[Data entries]

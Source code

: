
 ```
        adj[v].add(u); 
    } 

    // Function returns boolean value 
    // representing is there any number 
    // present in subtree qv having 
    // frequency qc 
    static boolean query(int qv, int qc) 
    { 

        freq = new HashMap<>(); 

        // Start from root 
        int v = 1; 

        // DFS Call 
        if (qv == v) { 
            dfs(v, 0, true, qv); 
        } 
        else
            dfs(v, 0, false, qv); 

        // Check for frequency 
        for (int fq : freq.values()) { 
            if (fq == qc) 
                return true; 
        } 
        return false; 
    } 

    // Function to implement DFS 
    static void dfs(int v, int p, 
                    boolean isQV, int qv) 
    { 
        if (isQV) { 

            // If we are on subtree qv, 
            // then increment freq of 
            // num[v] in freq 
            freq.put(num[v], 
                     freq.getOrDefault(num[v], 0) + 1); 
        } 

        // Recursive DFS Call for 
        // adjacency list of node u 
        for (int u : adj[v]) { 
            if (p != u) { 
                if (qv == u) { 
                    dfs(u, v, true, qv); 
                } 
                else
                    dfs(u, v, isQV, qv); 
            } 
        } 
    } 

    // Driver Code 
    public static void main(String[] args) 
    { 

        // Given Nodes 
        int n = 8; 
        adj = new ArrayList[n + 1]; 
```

What the task asks — Report each line in the data above that holds the word "boolean" by copying it.

Answer area —
    // Function returns boolean value 
    static boolean query(int qv, int qc) 
                    boolean isQV, int qv) 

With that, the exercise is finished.